I’ve seen some pretty cool spots open and close in a matter of months. But I sure am glad for places like the Electric Pickle. They have helped our underground scene grow tremendously. Even people outside of Miami are recognizing us more than ever because of places like the Pickle.
But, back in the day, our best locals all had residencies. Real residencies. In the early 2000′s, when Acosta was at his prime, he was a resident at Shadow Lounge or Level, Oscar was a resident at Space, and Padilla was at The Mix.
At that time they were the best at this, and they were the guys that the younger generation would look up to. Now, things aren’t like that. The guys that we have now as residents aren’t ones to brag about. Not to dis everyone, but I’d say a good 80% of these DJs poorly represent us. Especially the ones that are doing the opening duties for some of the out of town bookings that come here. It’s crucial for our reputation to have proper representation at all times. When I play out of town, next to my name on the event flyer in parenthesis it says “MIAMI”. I’m not only representing myself but also my city. These are things that people should take into consideration if they are serious about our scene. I don’t mind doing the opening duties for some of these DJ’s that come in from Europe when I play at the Pickle, but I’ll do it to prove a point. When you come to Miami make sure you bring your muthafuckin A-game, because the opener is going to define the word “Party”. I want them to go back to their home town and say “Yo these Miami cats don’t fuck around, they really do slang some muthafuckin dick”.

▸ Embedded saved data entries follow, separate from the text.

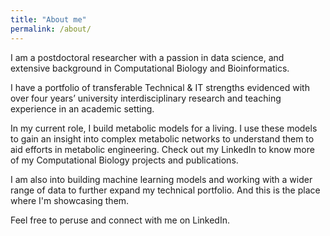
 ```yaml
---
title: "About me"
permalink: /about/
---
```


I am a postdoctoral researcher with a passion in data science, and extensive background in Computational Biology and Bioinformatics. 

I have a portfolio of transferable Technical & IT strengths evidenced with over four years’ university interdisciplinary research and teaching experience in an academic setting. 

In my current role, I build metabolic models for a living. I use these models to gain an insight into complex metabolic networks to understand them to aid efforts in metabolic engineering. Check out my LinkedIn to know more of my Computational Biology projects and publications. 

I am also into building machine learning models and working with a wider range of data to further expand my technical portfolio. And this is the place where I'm showcasing them.

Feel free to peruse and connect with me on LinkedIn.

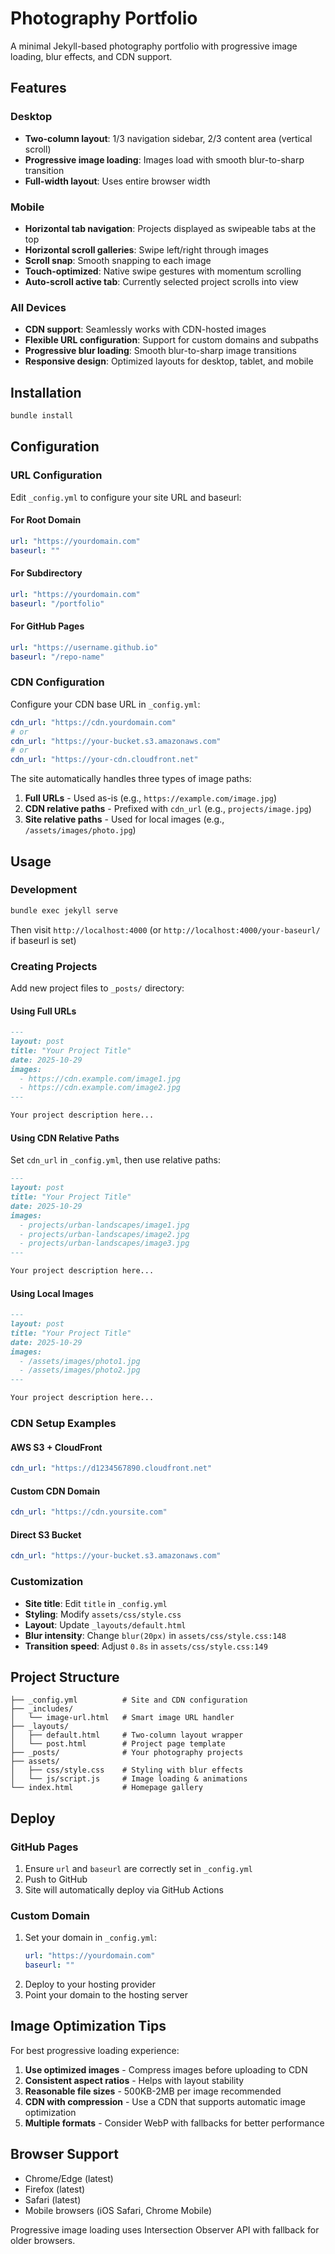 # Photography Portfolio

A minimal Jekyll-based photography portfolio with progressive image loading, blur effects, and CDN support.

## Features

### Desktop
- **Two-column layout**: 1/3 navigation sidebar, 2/3 content area (vertical scroll)
- **Progressive image loading**: Images load with smooth blur-to-sharp transition
- **Full-width layout**: Uses entire browser width

### Mobile
- **Horizontal tab navigation**: Projects displayed as swipeable tabs at the top
- **Horizontal scroll galleries**: Swipe left/right through images
- **Scroll snap**: Smooth snapping to each image
- **Touch-optimized**: Native swipe gestures with momentum scrolling
- **Auto-scroll active tab**: Currently selected project scrolls into view

### All Devices
- **CDN support**: Seamlessly works with CDN-hosted images
- **Flexible URL configuration**: Support for custom domains and subpaths
- **Progressive blur loading**: Smooth blur-to-sharp image transitions
- **Responsive design**: Optimized layouts for desktop, tablet, and mobile

## Installation

```bash
bundle install
```

## Configuration

### URL Configuration

Edit `_config.yml` to configure your site URL and baseurl:

#### For Root Domain
```yaml
url: "https://yourdomain.com"
baseurl: ""
```

#### For Subdirectory
```yaml
url: "https://yourdomain.com"
baseurl: "/portfolio"
```

#### For GitHub Pages
```yaml
url: "https://username.github.io"
baseurl: "/repo-name"
```

### CDN Configuration

Configure your CDN base URL in `_config.yml`:

```yaml
cdn_url: "https://cdn.yourdomain.com"
# or
cdn_url: "https://your-bucket.s3.amazonaws.com"
# or
cdn_url: "https://your-cdn.cloudfront.net"
```

The site automatically handles three types of image paths:

1. **Full URLs** - Used as-is (e.g., `https://example.com/image.jpg`)
2. **CDN relative paths** - Prefixed with `cdn_url` (e.g., `projects/image.jpg`)
3. **Site relative paths** - Used for local images (e.g., `/assets/images/photo.jpg`)

## Usage

### Development

```bash
bundle exec jekyll serve
```

Then visit `http://localhost:4000` (or `http://localhost:4000/your-baseurl/` if baseurl is set)

### Creating Projects

Add new project files to `_posts/` directory:

#### Using Full URLs
```markdown
---
layout: post
title: "Your Project Title"
date: 2025-10-29
images:
  - https://cdn.example.com/image1.jpg
  - https://cdn.example.com/image2.jpg
---

Your project description here...
```

#### Using CDN Relative Paths
Set `cdn_url` in `_config.yml`, then use relative paths:

```markdown
---
layout: post
title: "Your Project Title"
date: 2025-10-29
images:
  - projects/urban-landscapes/image1.jpg
  - projects/urban-landscapes/image2.jpg
  - projects/urban-landscapes/image3.jpg
---

Your project description here...
```

#### Using Local Images
```markdown
---
layout: post
title: "Your Project Title"
date: 2025-10-29
images:
  - /assets/images/photo1.jpg
  - /assets/images/photo2.jpg
---

Your project description here...
```

### CDN Setup Examples

#### AWS S3 + CloudFront
```yaml
cdn_url: "https://d1234567890.cloudfront.net"
```

#### Custom CDN Domain
```yaml
cdn_url: "https://cdn.yoursite.com"
```

#### Direct S3 Bucket
```yaml
cdn_url: "https://your-bucket.s3.amazonaws.com"
```

### Customization

- **Site title**: Edit `title` in `_config.yml`
- **Styling**: Modify `assets/css/style.css`
- **Layout**: Update `_layouts/default.html`
- **Blur intensity**: Change `blur(20px)` in `assets/css/style.css:148`
- **Transition speed**: Adjust `0.8s` in `assets/css/style.css:149`

## Project Structure

```
├── _config.yml          # Site and CDN configuration
├── _includes/
│   └── image-url.html   # Smart image URL handler
├── _layouts/
│   ├── default.html     # Two-column layout wrapper
│   └── post.html        # Project page template
├── _posts/              # Your photography projects
├── assets/
│   ├── css/style.css    # Styling with blur effects
│   └── js/script.js     # Image loading & animations
└── index.html           # Homepage gallery
```

## Deploy

### GitHub Pages

1. Ensure `url` and `baseurl` are correctly set in `_config.yml`
2. Push to GitHub
3. Site will automatically deploy via GitHub Actions

### Custom Domain

1. Set your domain in `_config.yml`:
   ```yaml
   url: "https://yourdomain.com"
   baseurl: ""
   ```
2. Deploy to your hosting provider
3. Point your domain to the hosting server

## Image Optimization Tips

For best progressive loading experience:

1. **Use optimized images** - Compress images before uploading to CDN
2. **Consistent aspect ratios** - Helps with layout stability
3. **Reasonable file sizes** - 500KB-2MB per image recommended
4. **CDN with compression** - Use a CDN that supports automatic image optimization
5. **Multiple formats** - Consider WebP with fallbacks for better performance

## Browser Support

- Chrome/Edge (latest)
- Firefox (latest)
- Safari (latest)
- Mobile browsers (iOS Safari, Chrome Mobile)

Progressive image loading uses Intersection Observer API with fallback for older browsers.
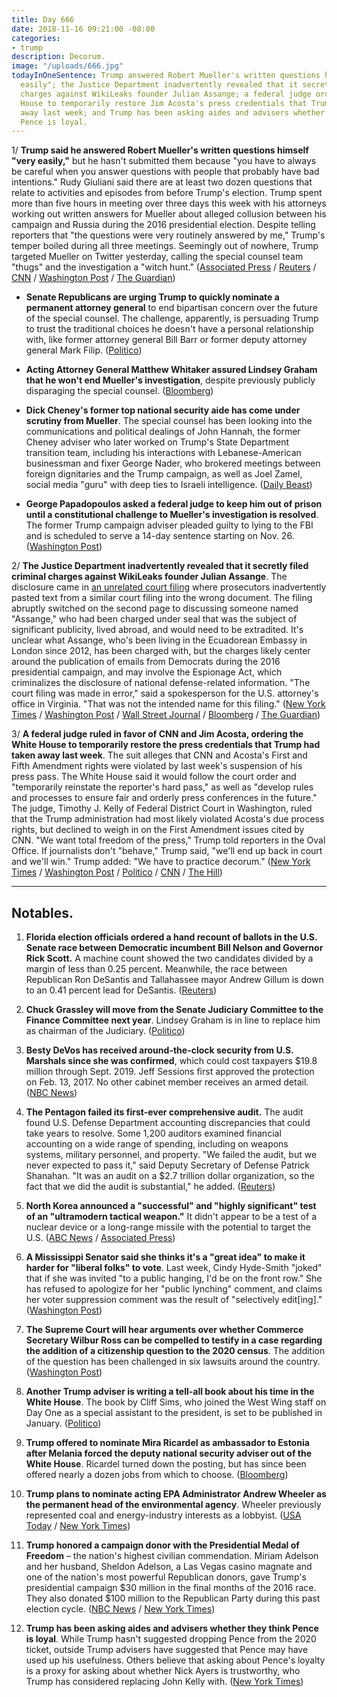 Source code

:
 ```yaml
---
title: Day 666
date: 2018-11-16 09:21:00 -08:00
categories:
- trump
description: Decorum.
image: "/uploads/666.jpg"
todayInOneSentence: Trump answered Robert Mueller's written questions himself "very
  easily"; the Justice Department inadvertently revealed that it secretly filed criminal
  charges against WikiLeaks founder Julian Assange; a federal judge ordered the White
  House to temporarily restore Jim Acosta's press credentials that Trump had taken
  away last week; and Trump has been asking aides and advisers whether they think
  Pence is loyal.
---
```


1/ **Trump said he answered Robert Mueller's written questions himself "very easily,"** but he hasn't submitted them because "you have to always be careful when you answer questions with people that probably have bad intentions." Rudy Giuliani said there are at least two dozen questions that relate to activities and episodes from before Trump's election. Trump spent more than five hours in meeting over three days this week with his attorneys working out written answers for Mueller about alleged collusion between his campaign and Russia during the 2016 presidential election. Despite telling reporters that "the questions were very routinely answered by me," Trump's temper boiled during all three meetings. Seemingly out of nowhere, Trump targeted Mueller on Twitter yesterday, calling the special counsel team "thugs" and the investigation a "witch hunt." ([Associated Press](https://apnews.com/a73ec89d94dc467680874435fcfef2a6) / [Reuters](https://www.reuters.com/article/us-usa-trump-russia/trump-says-he-has-finished-answers-to-special-counsels-questions-idUSKCN1NL280) / [CNN](https://www.cnn.com/2018/11/16/politics/donald-trump-robert-mueller-investigation/index.html) / [Washington Post](https://www.washingtonpost.com/local/public-safety/us-judge-refuses-to-toss-mueller-probe-case-against-russian-firm-owned-by-putins-chef/2018/11/15/0a41e2a2-e8ed-11e8-b8dc-66cca409c180_story.html) / [The Guardian](https://www.theguardian.com/media/2018/nov/16/julian-assange-charged-in-secret-mistake-on-us-court-filing-suggests))

* **Senate Republicans are urging Trump to quickly nominate a permanent attorney general** to end bipartisan concern over the future of the special counsel. The challenge, apparently, is persuading Trump to trust the traditional choices he doesn't have a personal relationship with, like former attorney general Bill Barr or former deputy attorney general Mark Filip. ([Politico](https://www.politico.com/story/2018/11/16/matthew-whitaker-mueller-senate-republicans-995056))

* **Acting Attorney General Matthew Whitaker assured Lindsey Graham that he won't end Mueller's investigation**, despite previously publicly disparaging the special counsel. ([Bloomberg](https://www.bloomberg.com/news/articles/2018-11-16/whitaker-said-to-tell-graham-that-he-won-t-end-mueller-s-probe))

* **Dick Cheney's former top national security aide has come under scrutiny from Mueller**. The special counsel has been looking into the communications and political dealings of John Hannah, the former Cheney adviser who later worked on Trump's State Department transition team, including his interactions with Lebanese-American businessman and fixer George Nader, who brokered meetings between foreign dignitaries and the Trump campaign, as well as Joel Zamel, social media "guru" with deep ties to Israeli intelligence. ([Daily Beast](https://www.thedailybeast.com/top-cheney-aide-in-muellers-sights-as-probe-expands))

* **George Papadopoulos asked a federal judge to keep him out of prison until a constitutional challenge to Mueller's investigation is resolved**. The former Trump campaign adviser pleaded guilty to lying to the FBI and is scheduled to serve a 14-day sentence starting on Nov. 26. ([Washington Post](https://www.washingtonpost.com/politics/former-trump-campaign-adviser-asks-for-delay-in-imprisonment/2018/11/16/c9d9678c-e9bc-11e8-b8dc-66cca409c180_story.html))

2/ **The Justice Department inadvertently revealed that it secretly filed criminal charges against WikiLeaks founder Julian Assange**.  The disclosure came in [an unrelated court filing](https://pacer-documents.s3.amazonaws.com/179/399086/18919235200.pdf) where prosecutors inadvertently pasted text from a similar court filing into the wrong document. The filing abruptly switched on the second page to discussing someone named "Assange," who had been charged under seal that was the subject of significant publicity, lived abroad, and would need to be extradited. It's unclear what Assange, who's been living in the Ecuadorean Embassy in London since 2012, has been charged with, but the charges likely center around the publication of emails from Democrats during the 2016 presidential campaign, and may involve the Espionage Act, which criminalizes the disclosure of national defense-related information. "The court filing was made in error," said a spokesperson for the U.S. attorney's office in Virginia. "That was not the intended name for this filing." ([New York Times](https://www.nytimes.com/2018/11/16/us/politics/julian-assange-indictment-wikileaks.html) / [Washington Post](https://www.washingtonpost.com/world/national-security/julian-assange-has-been-charged-prosecutors-reveal-in-inadvertent-court-filing/2018/11/15/9902e6ba-98bd-48df-b447-3e2a4638f05a_story.html) / [Wall Street Journal](https://www.wsj.com/articles/u-s-is-optimistic-it-will-prosecute-assange-1542376108) / [Bloomberg](https://www.bloomberg.com/news/articles/2018-11-16/assange-has-been-charged-u-s-prosecutors-reveal-in-filing-goof) / [The Guardian](https://www.theguardian.com/media/2018/nov/16/julian-assange-charged-in-secret-mistake-on-us-court-filing-suggests))

3/ **A federal judge ruled in favor of CNN and Jim Acosta, ordering the White House to temporarily restore the press credentials that Trump had taken away last week**. The suit alleges that CNN and Acosta's First and Fifth Amendment rights were violated by last week's suspension of his press pass. The White House said it would follow the court order and "temporarily reinstate the reporter's hard pass," as well as "develop rules and processes to ensure fair and orderly press conferences in the future." The judge, Timothy J. Kelly of Federal District Court in Washington, ruled that the Trump administration had most likely violated Acosta's due process rights, but declined to weigh in on the First Amendment issues cited by CNN. "We want total freedom of the press," Trump told reporters in the Oval Office. If journalists don't "behave," Trump said, "we'll end up back in court and we'll win." Trump added: "We have to practice decorum." ([New York Times](https://www.nytimes.com/2018/11/16/business/media/cnn-acosta-trump.html) / [Washington Post](https://www.washingtonpost.com/lifestyle/style/judge-hands-cnn-victory-in-its-bid-to-restore-jim-acostas-white-house-press-pass/2018/11/16/8bedd08a-e920-11e8-a939-9469f1166f9d_story.html) / [Politico](https://www.politico.com/story/2018/11/16/judge-orders-white-house-to-return-press-credentials-to-cnns-acosta-995512) / [CNN](https://www.cnn.com/2018/11/16/media/cnn-trump-lawsuit-hearing/index.html) / [The Hill](https://thehill.com/homenews/administration/417129-white-house-working-on-new-rules-for-reporters-in-wake-of-acosta))

---

## Notables.

 1. **Florida election officials ordered a hand recount of ballots in the U.S. Senate race between Democratic incumbent Bill Nelson and Governor Rick Scott.** A machine count showed the two candidates divided by a margin of less than 0.25 percent. Meanwhile, the race between Republican Ron DeSantis and Tallahassee mayor Andrew Gillum is down to an 0.41 percent lead for DeSantis. ([Reuters](https://www.reuters.com/article/us-usa-election-idUSKCN1NK1ZH))

 2. **Chuck Grassley will move from the Senate Judiciary Committee to the Finance Committee next year**. Lindsey Graham is in line to replace him as chairman of the Judiciary. ([Politico](https://www.politico.com/story/2018/11/16/grassley-finance-committee-996195))

 3. **Besty DeVos has received around-the-clock security from U.S. Marshals since she was confirmed**, which could cost taxpayers $19.8 million through Sept. 2019. Jeff Sessions first approved the protection on Feb. 13, 2017. No other cabinet member receives an armed detail. ([NBC News](https://www.nbcnews.com/politics/politics-news/u-s-marshals-service-spending-millions-devos-security-unusual-arrangement-n909001))

 4. **The Pentagon failed its first-ever comprehensive audit.** The audit found U.S. Defense Department accounting discrepancies that could take years to resolve. Some 1,200 auditors examined financial accounting on a wide range of spending, including on weapons systems, military personnel, and property. "We failed the audit, but we never expected to pass it," said Deputy Secretary of Defense Patrick Shanahan. "It was an audit on a $2.7 trillion dollar organization, so the fact that we did the audit is substantial," he added. ([Reuters](https://www.reuters.com/article/us-usa-pentagon-audit-idUSKCN1NK2MC))

 5. **North Korea announced a "successful" and "highly significant" test of an "ultramodern tactical weapon."** It didn't appear to be a test of a nuclear device or a long-range missile with the potential to target the U.S. ([ABC News](https://abcnews.go.com/Politics/north-korea-announces-weapons-test-pending-release-detained/story?id=59243101) / [Associated Press](https://apnews.com/957a7ebc55554e32bfb7681f5609b5f8))

 6. **A Mississippi Senator said she thinks it's a "great idea" to make it harder for "liberal folks" to vote**. Last week, Cindy Hyde-Smith "joked" that if she was invited "to a public hanging, I'd be on the front row." She has refused to apologize for her "public lynching" comment, and claims her voter suppression comment was the result of "selectively edit\[ing\]." ([Washington Post](https://www.washingtonpost.com/politics/2018/11/16/cindy-hyde-smith-its-great-idea-make-it-harder-liberal-folks-vote/))

 7. **The Supreme Court will hear arguments over whether Commerce Secretary Wilbur Ross can be compelled to testify in a case regarding the addition of a citizenship question to the 2020 census**. The addition of the question has been challenged in six lawsuits around the country. ([Washington Post](https://www.washingtonpost.com/nation/2018/11/16/supreme-court-will-hear-arguments-concerning-census-citizenship-question/))

 8. **Another Trump adviser is writing a tell-all book about his time in the White House**. The book by Cliff Sims, who joined the West Wing staff on Day One as a special assistant to the president, is set to be published in January. ([Politico](https://www.politico.com/story/2018/11/16/trump-white-house-cliff-sims-book-996198))

 9. **Trump offered to nominate Mira Ricardel as ambassador to Estonia after Melania forced the deputy national security adviser out of the White House**. Ricardel turned down the posting, but has since been offered nearly a dozen jobs from which to choose. ([Bloomberg](https://www.bloomberg.com/news/articles/2018-11-16/trump-said-to-offer-ousted-aide-ricardel-job-as-envoy-to-estonia))

10. **Trump plans to nominate acting EPA Administrator Andrew Wheeler as the permanent head of the environmental agency**. Wheeler previously represented coal and energy-industry interests as a lobbyist. ([USA Today](https://www.usatoday.com/story/news/politics/2018/11/16/trumps-epa-president-name-andrew-wheeler-permanent-chief/2026779002/) / [New York Times](https://www.nytimes.com/2018/11/16/climate/trump-andrew-wheeler-epa.html))

11. **Trump honored a campaign donor with the Presidential Medal of Freedom** – the nation's highest civilian commendation. Miriam Adelson and her husband, Sheldon Adelson, a Las Vegas casino magnate and one of the nation's most powerful Republican donors, gave Trump's presidential campaign $30 million in the final months of the 2016 race. They also donated $100 million to the Republican Party during this past election cycle. ([NBC News](https://www.nbcnews.com/politics/politics-news/trump-honor-donor-s-wife-presidential-award-n937101) / [New York Times](https://www.nytimes.com/2018/11/16/us/politics/presidential-medal-freedom-adelson.html))

12. **Trump has been asking aides and advisers whether they think Pence is loyal**. While Trump hasn't suggested dropping Pence from the 2020 ticket, outside Trump advisers have suggested that Pence may have used up his usefulness. Others believe that asking about Pence's loyalty is a proxy for asking about whether Nick Ayers is trustworthy, who Trump has considered replacing John Kelly with. ([New York Times](https://www.nytimes.com/2018/11/16/us/politics/mike-pence-trump-administration.html)) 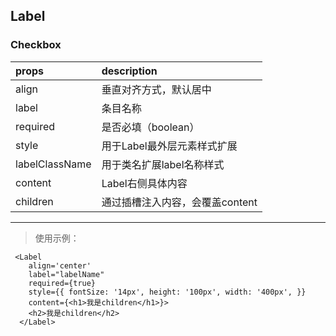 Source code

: ## Label

### Checkbox

|props| description                 |
|:----|:------------------|
|align | 垂直对齐方式，默认居中|
|label | 条目名称 |
|required| 是否必填（boolean）|
|style| 用于Label最外层元素样式扩展 |
|labelClassName| 用于类名扩展label名称样式 |
|content| Label右侧具体内容 |
|children| 通过插槽注入内容，会覆盖content |

----

> 使用示例：

```
 <Label
    align='center'
    label="labelName"
    required={true}
    style={{ fontSize: '14px', height: '100px', width: '400px', }}
    content={<h1>我是children</h1>}>
    <h2>我是children</h2>
  </Label>

``` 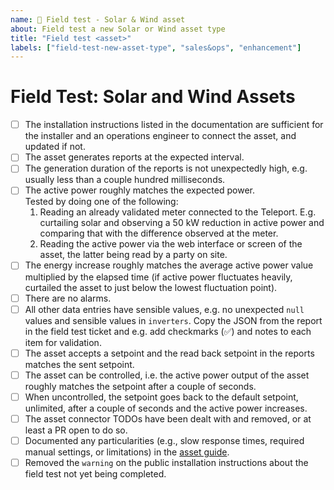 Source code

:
 ```yaml
---
name: 📏 Field test - Solar & Wind asset
about: Field test a new Solar or Wind asset type
title: "Field test <asset>"
labels: ["field-test-new-asset-type", "sales&ops", "enhancement"]
---
```


# Field Test: Solar and Wind Assets

- [ ] The installation instructions listed in the documentation are sufficient for the installer and an operations engineer to connect the asset, and updated if not.
- [ ] The asset generates reports at the expected interval.
- [ ] The generation duration of the reports is not unexpectedly high, e.g. usually less than a couple hundred milliseconds.
- [ ] The active power roughly matches the expected power.  
  Tested by doing one of the following:
  1. Reading an already validated meter connected to the Teleport. E.g. curtailing solar and observing a 50 kW reduction in active power and comparing that with the difference observed at the meter.
  2. Reading the active power via the web interface or screen of the asset, the latter being read by a party on site.
- [ ] The energy increase roughly matches the average active power value multiplied by the elapsed time (if active power fluctuates heavily, curtailed the asset to just below the lowest fluctuation point).
- [ ] There are no alarms.
- [ ] All other data entries have sensible values, e.g. no unexpected `null` values and sensible values in `inverters`. Copy the JSON from the report in the field test ticket and e.g. add checkmarks (✅) and notes to each item for validation.
- [ ] The asset accepts a setpoint and the read back setpoint in the reports matches the sent setpoint.
- [ ] The asset can be controlled, i.e. the active power output of the asset roughly matches the setpoint after a couple of seconds.
- [ ] When uncontrolled, the setpoint goes back to the default setpoint, unlimited, after a couple of seconds and the active power increases.
- [ ] The asset connector TODOs have been dealt with and removed, or at least a PR open to do so.
- [ ] Documented any particularities (e.g., slow response times, required manual settings, or limitations) in the [asset guide](https://github.com/withthegrid/teleport/tree/main/guides/asset).
- [ ] Removed the `warning` on the public installation instructions about the field test not yet being completed.
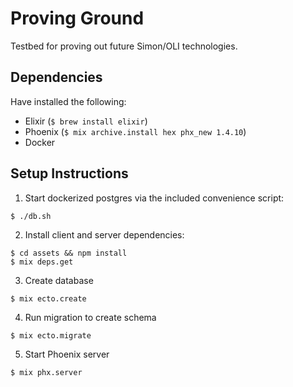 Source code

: # Proving Ground

Testbed for proving out future Simon/OLI technologies.

## Dependencies

Have installed the following:

- Elixir (`$ brew install elixir`)
- Phoenix (`$ mix archive.install hex phx_new 1.4.10`)
- Docker

## Setup Instructions

1. Start dockerized postgres via the included convenience script:
```
$ ./db.sh
```
2. Install client and server dependencies:
```
$ cd assets && npm install
$ mix deps.get
```
3. Create database
```
$ mix ecto.create
```
4. Run migration to create schema
```
$ mix ecto.migrate
```
5. Start Phoenix server
```
$ mix phx.server
```


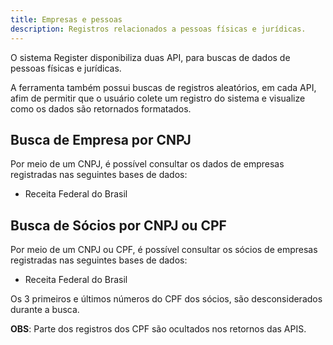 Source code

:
 ```yaml
---
title: Empresas e pessoas
description: Registros relacionados a pessoas físicas e jurídicas.
---
```


O sistema Register disponibiliza duas API, para buscas de dados de pessoas físicas e jurídicas.

A ferramenta também possui buscas de registros aleatórios, em cada API, afim de permitir que o usuário colete um registro do sistema e visualize como os dados são retornados formatados.


## Busca de Empresa por CNPJ

Por meio de um CNPJ, é possível consultar os dados de empresas registradas nas seguintes bases de dados:
* Receita Federal do Brasil

## Busca de Sócios por CNPJ ou CPF

Por meio de um CNPJ ou CPF, é possível consultar os sócios de empresas registradas nas seguintes bases de dados:
* Receita Federal do Brasil

Os 3 primeiros e últimos números do CPF dos sócios, são desconsiderados durante a busca.

**OBS**: Parte dos registros dos CPF são ocultados nos retornos das APIS.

On another note, consumers are becoming more open minded. I’ve witnessed all the musical trends in our scene, and the growth in listeners and music makers. There was only a few guys like Stryke really making some good techno here a few years back. Now we have hundreds of young aspiring techno producers. The scene is definitely growing. Ultra is now three days long, which means that the younger generation is really getting into EDM. Even though they’re listening to Deadmau5 or Swedish House Mafia right now, as they grow older and educate themselves more they will be the ones who will follow our underground scene and help it continue to grow. All I hope is that we move in the right direction, and keep places like the Pickle, or Space alive with real local talent. Don’t support the phonies, SUPPORT THE REAL!